Re: 3TB drives failure rate

Chris Murphy <lists@xxxxxxxxxxxxxxxxx> · Sun, 28 Oct 2012 14:50:05 -0600

On Oct 28, 2012, at 2:34 PM, Chris Murphy <lists@xxxxxxxxxxxxxxxxx> wrote:

> 
> That's not true. A drive that can sit there like a bump on the log for 2 minutes before it issues an actual read failure on sector(s) means mdadm is likewise waiting, and everything above it is waiting. That's a long hang. I'd not be surprised to see users go for hard reset with such a system hang after 45 seconds let alone 2 minutes.
> 
> Ideally what you'd get is a quick first error recovery with a clean normally operating array. As soon as the first drive fails, the system would set the remaining drives to a slightly longer error recovery time so that you don't get nearly as quick error recovery on the remaining drives - ask them to try a little harder before they error out. If you get another read error, there is no mirror or parity to rebuild from. Best to try a little longer in such a degraded state.

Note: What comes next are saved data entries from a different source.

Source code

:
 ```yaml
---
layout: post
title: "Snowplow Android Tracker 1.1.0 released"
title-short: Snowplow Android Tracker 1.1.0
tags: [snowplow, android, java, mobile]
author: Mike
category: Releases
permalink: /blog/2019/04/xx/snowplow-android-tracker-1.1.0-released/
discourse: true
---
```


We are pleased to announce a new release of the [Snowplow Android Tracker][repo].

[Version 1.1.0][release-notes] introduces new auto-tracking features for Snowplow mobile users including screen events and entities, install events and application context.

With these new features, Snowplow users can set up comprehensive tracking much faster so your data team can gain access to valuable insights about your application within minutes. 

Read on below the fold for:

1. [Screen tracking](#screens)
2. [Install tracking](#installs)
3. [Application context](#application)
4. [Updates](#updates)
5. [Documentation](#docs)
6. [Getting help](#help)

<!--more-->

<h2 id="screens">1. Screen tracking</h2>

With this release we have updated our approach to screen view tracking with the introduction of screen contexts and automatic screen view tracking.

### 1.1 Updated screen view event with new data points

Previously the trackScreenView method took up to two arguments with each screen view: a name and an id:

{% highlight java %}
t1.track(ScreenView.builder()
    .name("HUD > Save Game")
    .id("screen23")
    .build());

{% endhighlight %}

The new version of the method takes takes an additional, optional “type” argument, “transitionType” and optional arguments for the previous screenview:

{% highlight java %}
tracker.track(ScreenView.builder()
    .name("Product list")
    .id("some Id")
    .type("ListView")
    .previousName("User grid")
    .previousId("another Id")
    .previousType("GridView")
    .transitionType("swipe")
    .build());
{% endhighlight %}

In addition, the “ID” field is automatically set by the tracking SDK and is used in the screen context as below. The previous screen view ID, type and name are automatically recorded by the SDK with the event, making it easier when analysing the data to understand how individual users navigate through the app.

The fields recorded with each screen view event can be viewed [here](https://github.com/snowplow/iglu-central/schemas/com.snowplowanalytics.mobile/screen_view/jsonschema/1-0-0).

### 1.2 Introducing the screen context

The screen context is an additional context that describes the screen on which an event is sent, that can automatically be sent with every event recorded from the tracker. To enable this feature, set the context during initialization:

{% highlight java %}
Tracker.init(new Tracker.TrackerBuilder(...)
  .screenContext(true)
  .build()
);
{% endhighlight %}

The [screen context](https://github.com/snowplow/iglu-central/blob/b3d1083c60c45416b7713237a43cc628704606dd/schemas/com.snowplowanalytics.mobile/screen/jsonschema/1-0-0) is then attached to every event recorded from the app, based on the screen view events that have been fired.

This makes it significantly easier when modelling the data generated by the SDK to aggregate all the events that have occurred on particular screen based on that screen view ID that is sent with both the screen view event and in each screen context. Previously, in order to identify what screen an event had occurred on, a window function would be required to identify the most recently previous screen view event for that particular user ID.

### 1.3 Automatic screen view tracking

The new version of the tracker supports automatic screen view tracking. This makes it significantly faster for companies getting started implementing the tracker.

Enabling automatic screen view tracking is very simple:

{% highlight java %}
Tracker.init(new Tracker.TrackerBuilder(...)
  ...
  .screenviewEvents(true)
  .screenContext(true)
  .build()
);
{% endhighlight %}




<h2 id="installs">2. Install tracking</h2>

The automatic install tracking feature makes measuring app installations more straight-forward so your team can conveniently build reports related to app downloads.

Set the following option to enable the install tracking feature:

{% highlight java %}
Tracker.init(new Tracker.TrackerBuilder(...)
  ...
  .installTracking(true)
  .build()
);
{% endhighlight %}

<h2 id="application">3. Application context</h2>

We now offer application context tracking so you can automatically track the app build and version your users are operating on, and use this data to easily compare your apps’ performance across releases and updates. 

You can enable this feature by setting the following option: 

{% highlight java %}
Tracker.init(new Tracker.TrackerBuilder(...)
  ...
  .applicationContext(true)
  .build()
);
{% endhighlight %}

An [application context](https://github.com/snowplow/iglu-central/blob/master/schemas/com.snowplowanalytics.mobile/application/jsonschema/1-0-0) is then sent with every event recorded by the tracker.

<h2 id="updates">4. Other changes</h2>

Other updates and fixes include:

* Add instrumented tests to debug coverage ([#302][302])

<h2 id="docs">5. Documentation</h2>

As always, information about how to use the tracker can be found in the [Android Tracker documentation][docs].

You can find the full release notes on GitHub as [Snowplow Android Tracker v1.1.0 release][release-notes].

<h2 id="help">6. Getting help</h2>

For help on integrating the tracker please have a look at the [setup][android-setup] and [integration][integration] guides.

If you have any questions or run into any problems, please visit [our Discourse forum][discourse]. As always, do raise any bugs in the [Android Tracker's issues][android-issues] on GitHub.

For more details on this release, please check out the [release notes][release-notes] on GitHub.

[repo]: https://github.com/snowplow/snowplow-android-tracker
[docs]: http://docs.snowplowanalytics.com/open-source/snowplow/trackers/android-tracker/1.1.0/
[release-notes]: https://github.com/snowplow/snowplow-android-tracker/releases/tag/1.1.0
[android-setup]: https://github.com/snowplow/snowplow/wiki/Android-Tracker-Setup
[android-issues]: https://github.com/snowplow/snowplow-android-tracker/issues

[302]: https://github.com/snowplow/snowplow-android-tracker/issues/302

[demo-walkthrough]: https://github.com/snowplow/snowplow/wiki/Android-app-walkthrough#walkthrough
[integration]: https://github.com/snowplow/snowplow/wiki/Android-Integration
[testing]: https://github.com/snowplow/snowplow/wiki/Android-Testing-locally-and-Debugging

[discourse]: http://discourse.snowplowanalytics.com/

In fact the long error recovery of consumer drives *prevents* automatic correction by md. At least it significantly delays the correction.

That drive, if it can recover a sector in 30 seconds (let alone 2 minutes) instead of failing it, will not be corrected; md won't get an alternate from mirror or from parity, and won't overwrite that obvious flakey sector. So instead you get a propensity for bad sector accumulation, even in the case of regular check scrubs.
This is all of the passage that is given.